You are interested in deeper analyses and extracting more useful information from the spectral image data? The perClass Mira extension for Cubert Utils allows you to add a powerful image classification solution to the live data stream, without the need of understanding complex classification methods. Retrieve relevant information from your video stream faster than ever before. Mira is of course available for all Cubert camera models.
Mira is a software interface for analyzing hyperspectral image data. Based on a powerful machine learning engine Mira selects the best statistical model for given labeled samples fully automatically.
Mira helps creating specific solutions for image analysis that can be applied to Cubert’s hyperspectral snapshot cameras, such as the ULTRIS 20, in live mode.
ULTRIS 20 image of a hilly landscape in colored infrared (left) and segmented by Mira (right). The semantic information is displayed in different colors.
Easy-to-use image classification & regression tool
Automated model building
Pixel classification & object segmentation
Applicable to the hyperspectral live data stream
Food quality control
Plant disease detection
Medical and pharmaceutic assessments
Supervision of production processes
Suited for full machine vision integration
Time-critical and non-destructive assessments in any industrial environment
Gathering hyperspectral images is only the first step of solving a problem. Analyzing the data can be challenging and time-consuming. It typically requires software development and a high level of expertise in applied statistics, math and remote sensing.
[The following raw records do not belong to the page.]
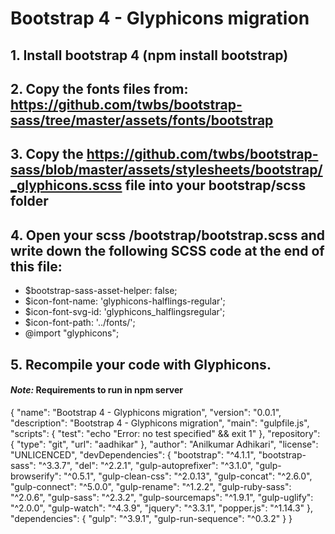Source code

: Bootstrap 4 - Glyphicons migration
==================================

## 1. Install bootstrap 4 (npm install bootstrap)
## 2. Copy the fonts files from: https://github.com/twbs/bootstrap-sass/tree/master/assets/fonts/bootstrap
## 3. Copy the https://github.com/twbs/bootstrap-sass/blob/master/assets/stylesheets/bootstrap/_glyphicons.scss file into your bootstrap/scss folder
## 4. Open your scss /bootstrap/bootstrap.scss and write down the following SCSS code at the end of this file:

* $bootstrap-sass-asset-helper: false;
* $icon-font-name: 'glyphicons-halflings-regular';
* $icon-font-svg-id: 'glyphicons_halflingsregular';
* $icon-font-path: '../fonts/';
* @import "glyphicons";

## 5. Recompile your code with Glyphicons.

#### *Note:* Requirements to run in npm server

{
  "name": "Bootstrap 4 - Glyphicons migration",
  "version": "0.0.1",
  "description": "Bootstrap 4 - Glyphicons migration",
  "main": "gulpfile.js",
  "scripts": {
    "test": "echo \"Error: no test specified\" && exit 1"
  },
  "repository": {
    "type": "git",
    "url": "aadhikar"
  },
  "author": "Anilkumar Adhikari",
  "license": "UNLICENCED",
  "devDependencies": {
    "bootstrap": "^4.1.1",
    "bootstrap-sass": "^3.3.7",
    "del": "^2.2.1",
    "gulp-autoprefixer": "^3.1.0",
    "gulp-browserify": "^0.5.1",
    "gulp-clean-css": "^2.0.13",
    "gulp-concat": "^2.6.0",
    "gulp-connect": "^5.0.0",
    "gulp-rename": "^1.2.2",
    "gulp-ruby-sass": "^2.0.6",
    "gulp-sass": "^2.3.2",
    "gulp-sourcemaps": "^1.9.1",
    "gulp-uglify": "^2.0.0",
    "gulp-watch": "^4.3.9",
    "jquery": "^3.3.1",
    "popper.js": "^1.14.3"
  },
  "dependencies": {
    "gulp": "^3.9.1",
    "gulp-run-sequence": "^0.3.2"
  }
}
Mira enables anyone to create an interpretation solution timesaving and without needing this expertise – (1) record spectral data with your Cubert camera, (2) transfer this data to Mira and train as well as evaluate an efficient classifier for specific materials, and (3) apply this classifier to the live data stream as plugin in the Cubert Utils software.
With Mira users can quantify the composition of the hyperspectral image fully automatically. Furthermore, Mira allows you to qualify the samples in the image. Check if your fruits have rot, identify foreign objects during your production process or evaluate the degree of skin burns – within seconds!
Import your hyperspectral image to Mira. Define multiple classes for your samples. Label those classes in the image allowing Mira to learn on this training data. Mira analyzes this data and creates a classification using machine learning.
Mira assigns each pixel to the predefined classes. The composition of your samples in the hyperspectral image is gathered fully automatically. Validate the result of the trained classifier and fine-tune the model interactively.
Mira is also able to count the number of different objects, i.e. connected components, in the image. Set a threshold for the size to adapt to your individual application. Classify the pixels within an object and let Mira identify outliers.